I shrugged. To be perfectly honest, AP exams were the furthest thing from my mind lately. I didn't care about reviewing. I just wanted Ryan to go with me to prom and not Sam.

I nodded to Ryan's offer anyway as I watched Bobby stare at Dana as she entered the cafeteria breezily. So maybe I wasn't all that fond of Dana the superficial whore, but, as I said, I felt sorry for Bobby.

"You know what Bobby," I whispered, leaning across the table to be closer to him. "You should ask Dana to prom. And you should do it soon because at any moment someone else could ask her and then all you can do is kick yourself and wonder why you never even gave it a shot."

Bobby stared into my eyes then quickly switched his gaze to Ryan. I knew what he was thinking. I had missed my opportunity with Ryan and soon maybe he too would miss his chance with a Hutch twin. Ryan frowned at my speech as Bobby contemplated his options.

Finally, Bobby smiled slightly and nodded to me, standing from his seat with resolution. For all he knew, this could be his last shot. I hope he fared better then me.

Ryan looked down at me and smiled. "Did you just convince Bobby to ask out my sister?" he asked in awe. "Are you a genie?"

I smiled at him, matching his amazing grin. "Possibly," I grinned as Sam took the seat Bobby had just occupied moments before.

"Hey Prom date," she said smiling maliciously. "Want to go out to dinner with me tonight?"

Ryan's smile was transferred from me to Sam. I wanted to scream. She didn't deserve him. She would just hurt him. She didn't even want him.

I fumed for a moment before I realized I had, once again, been completely forgotten. I left the table and no one even noticed.

* * *

The next day I wore my favorite dress and, for probably the first day in all my time in high school, some makeup. I was determined to get over Ryan. I had made my tearful decision about college last night and today I almost felt liberated. It was time I got over Ryan Hutch.
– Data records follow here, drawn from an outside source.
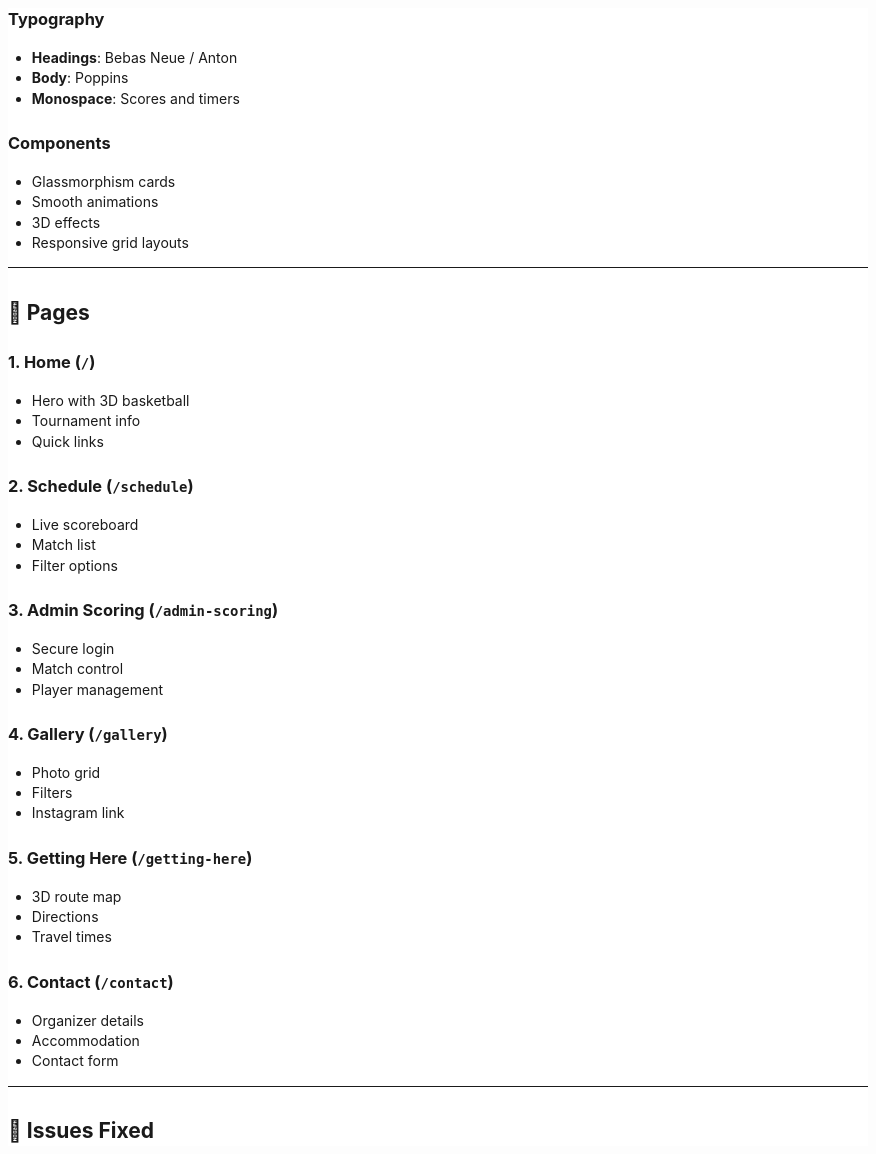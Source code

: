 ### Typography
- **Headings**: Bebas Neue / Anton
- **Body**: Poppins
- **Monospace**: Scores and timers

### Components
- Glassmorphism cards
- Smooth animations
- 3D effects
- Responsive grid layouts

---

## 📱 Pages

### 1. Home (`/`)
- Hero with 3D basketball
- Tournament info
- Quick links

### 2. Schedule (`/schedule`)
- Live scoreboard
- Match list
- Filter options

### 3. Admin Scoring (`/admin-scoring`)
- Secure login
- Match control
- Player management

### 4. Gallery (`/gallery`)
- Photo grid
- Filters
- Instagram link

### 5. Getting Here (`/getting-here`)
- 3D route map
- Directions
- Travel times

### 6. Contact (`/contact`)
- Organizer details
- Accommodation
- Contact form

---

## 🐛 Issues Fixed
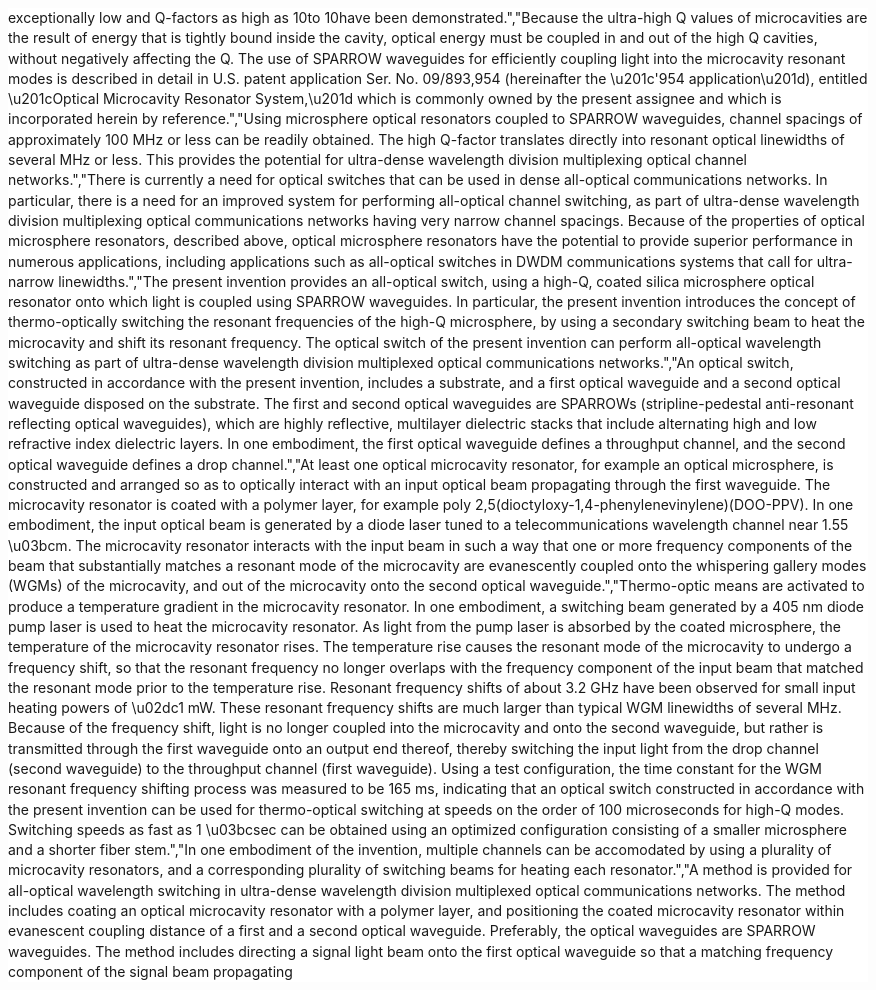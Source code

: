 exceptionally low and Q-factors as high as 10to 10have been demonstrated.","Because the ultra-high Q values of microcavities are the result of energy that is tightly bound inside the cavity, optical energy must be coupled in and out of the high Q cavities, without negatively affecting the Q. The use of SPARROW waveguides for efficiently coupling light into the microcavity resonant modes is described in detail in U.S. patent application Ser. No. 09\/893,954 (hereinafter the \u201c'954 application\u201d), entitled \u201cOptical Microcavity Resonator System,\u201d which is commonly owned by the present assignee and which is incorporated herein by reference.","Using microsphere optical resonators coupled to SPARROW waveguides, channel spacings of approximately 100 MHz or less can be readily obtained. The high Q-factor translates directly into resonant optical linewidths of several MHz or less. This provides the potential for ultra-dense wavelength division multiplexing optical channel networks.","There is currently a need for optical switches that can be used in dense all-optical communications networks. In particular, there is a need for an improved system for performing all-optical channel switching, as part of ultra-dense wavelength division multiplexing optical communications networks having very narrow channel spacings. Because of the properties of optical microsphere resonators, described above, optical microsphere resonators have the potential to provide superior performance in numerous applications, including applications such as all-optical switches in DWDM communications systems that call for ultra-narrow linewidths.","The present invention provides an all-optical switch, using a high-Q, coated silica microsphere optical resonator onto which light is coupled using SPARROW waveguides. In particular, the present invention introduces the concept of thermo-optically switching the resonant frequencies of the high-Q microsphere, by using a secondary switching beam to heat the microcavity and shift its resonant frequency. The optical switch of the present invention can perform all-optical wavelength switching as part of ultra-dense wavelength division multiplexed optical communications networks.","An optical switch, constructed in accordance with the present invention, includes a substrate, and a first optical waveguide and a second optical waveguide disposed on the substrate. The first and second optical waveguides are SPARROWs (stripline-pedestal anti-resonant reflecting optical waveguides), which are highly reflective, multilayer dielectric stacks that include alternating high and low refractive index dielectric layers. In one embodiment, the first optical waveguide defines a throughput channel, and the second optical waveguide defines a drop channel.","At least one optical microcavity resonator, for example an optical microsphere, is constructed and arranged so as to optically interact with an input optical beam propagating through the first waveguide. The microcavity resonator is coated with a polymer layer, for example poly 2,5(dioctyloxy-1,4-phenylenevinylene)(DOO-PPV). In one embodiment, the input optical beam is generated by a diode laser tuned to a telecommunications wavelength channel near 1.55 \u03bcm. The microcavity resonator interacts with the input beam in such a way that one or more frequency components of the beam that substantially matches a resonant mode of the microcavity are evanescently coupled onto the whispering gallery modes (WGMs) of the microcavity, and out of the microcavity onto the second optical waveguide.","Thermo-optic means are activated to produce a temperature gradient in the microcavity resonator. In one embodiment, a switching beam generated by a 405 nm diode pump laser is used to heat the microcavity resonator. As light from the pump laser is absorbed by the coated microsphere, the temperature of the microcavity resonator rises. The temperature rise causes the resonant mode of the microcavity to undergo a frequency shift, so that the resonant frequency no longer overlaps with the frequency component of the input beam that matched the resonant mode prior to the temperature rise. Resonant frequency shifts of about 3.2 GHz have been observed for small input heating powers of \u02dc1 mW. These resonant frequency shifts are much larger than typical WGM linewidths of several MHz. Because of the frequency shift, light is no longer coupled into the microcavity and onto the second waveguide, but rather is transmitted through the first waveguide onto an output end thereof, thereby switching the input light from the drop channel (second waveguide) to the throughput channel (first waveguide). Using a test configuration, the time constant for the WGM resonant frequency shifting process was measured to be 165 ms, indicating that an optical switch constructed in accordance with the present invention can be used for thermo-optical switching at speeds on the order of 100 microseconds for high-Q modes. Switching speeds as fast as 1 \u03bcsec can be obtained using an optimized configuration consisting of a smaller microsphere and a shorter fiber stem.","In one embodiment of the invention, multiple channels can be accomodated by using a plurality of microcavity resonators, and a corresponding plurality of switching beams for heating each resonator.","A method is provided for all-optical wavelength switching in ultra-dense wavelength division multiplexed optical communications networks. The method includes coating an optical microcavity resonator with a polymer layer, and positioning the coated microcavity resonator within evanescent coupling distance of a first and a second optical waveguide. Preferably, the optical waveguides are SPARROW waveguides. The method includes directing a signal light beam onto the first optical waveguide so that a matching frequency component of the signal beam propagating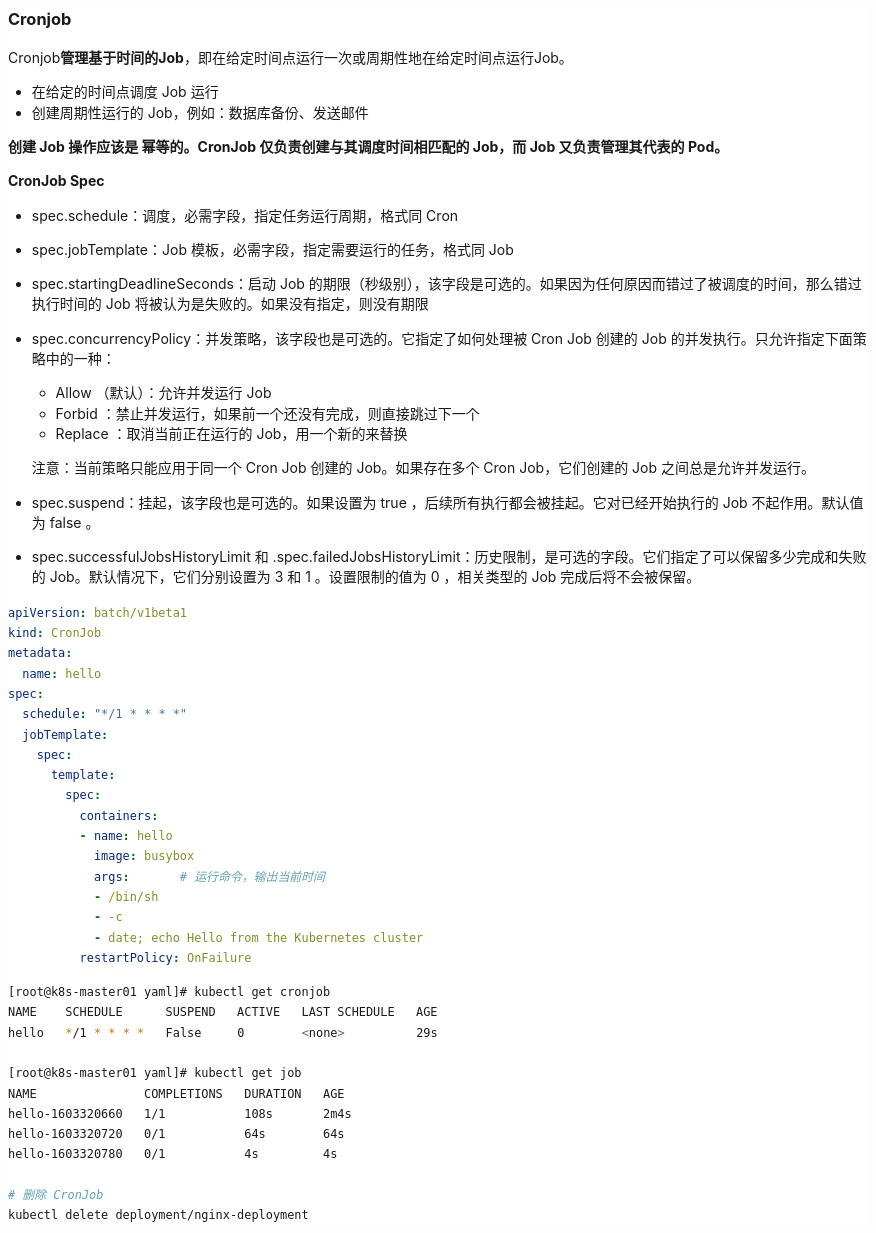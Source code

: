 
### Cronjob

Cronjob**管理基于时间的Job**，即在给定时间点运行一次或周期性地在给定时间点运行Job。

- 在给定的时间点调度 Job 运行
- 创建周期性运行的 Job，例如：数据库备份、发送邮件

**创建 Job 操作应该是 幂等的。CronJob 仅负责创建与其调度时间相匹配的 Job，而 Job 又负责管理其代表的 Pod。**

**CronJob Spec**

- spec.schedule：调度，必需字段，指定任务运行周期，格式同 Cron

- spec.jobTemplate：Job 模板，必需字段，指定需要运行的任务，格式同 Job

- spec.startingDeadlineSeconds：启动 Job 的期限（秒级别），该字段是可选的。如果因为任何原因而错过了被调度的时间，那么错过执行时间的 Job 将被认为是失败的。如果没有指定，则没有期限

- spec.concurrencyPolicy：并发策略，该字段也是可选的。它指定了如何处理被 Cron Job 创建的 Job 的并发执行。只允许指定下面策略中的一种：

  - Allow （默认）：允许并发运行 Job
  - Forbid ：禁止并发运行，如果前一个还没有完成，则直接跳过下一个
  - Replace ：取消当前正在运行的 Job，用一个新的来替换

  注意：当前策略只能应用于同一个 Cron Job 创建的 Job。如果存在多个 Cron Job，它们创建的 Job 之间总是允许并发运行。

- spec.suspend：挂起，该字段也是可选的。如果设置为 true ，后续所有执行都会被挂起。它对已经开始执行的 Job 不起作用。默认值为 false 。
- spec.successfulJobsHistoryLimit 和 .spec.failedJobsHistoryLimit：历史限制，是可选的字段。它们指定了可以保留多少完成和失败的 Job。默认情况下，它们分别设置为 3 和 1 。设置限制的值为 0 ，相关类型的 Job 完成后将不会被保留。

```yaml
apiVersion: batch/v1beta1 
kind: CronJob 
metadata: 
  name: hello 
spec: 
  schedule: "*/1 * * * *" 
  jobTemplate: 
    spec: 
      template: 
        spec: 
          containers: 
          - name: hello 
            image: busybox 
            args: 		# 运行命令，输出当前时间
            - /bin/sh 
            - -c 
            - date; echo Hello from the Kubernetes cluster 
          restartPolicy: OnFailure 
```

```bash
[root@k8s-master01 yaml]# kubectl get cronjob
NAME    SCHEDULE      SUSPEND   ACTIVE   LAST SCHEDULE   AGE
hello   */1 * * * *   False     0        <none>          29s

[root@k8s-master01 yaml]# kubectl get job
NAME               COMPLETIONS   DURATION   AGE
hello-1603320660   1/1           108s       2m4s
hello-1603320720   0/1           64s        64s
hello-1603320780   0/1           4s         4s

# 删除 CronJob
kubectl delete deployment/nginx-deployment
```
It was kind of nice. All morning I got compliments and for one of the first times in my life I didn't feel so invisible. But I still felt uncomfortable. Maybe being invisible had its perks. No one ever noticed when I was upset. No one except Ryan that is, but he hardly cared now that he had Sam.

As I sat beside Nick Murdoch in third period Lit, I had this sudden feeling that everything was about to change. I was going to go out into the world all by myself without the shadows of Ryan or Sam or anybody to shroud me from the glaring gaze of the world. I suddenly felt naked and Nick Murdoch staring down my dress wasn't helping.

"What did I say about looking down my top?" I asked as I exasperatedly riffled through my text book.

Nick shrugged. "You look different today, that's all."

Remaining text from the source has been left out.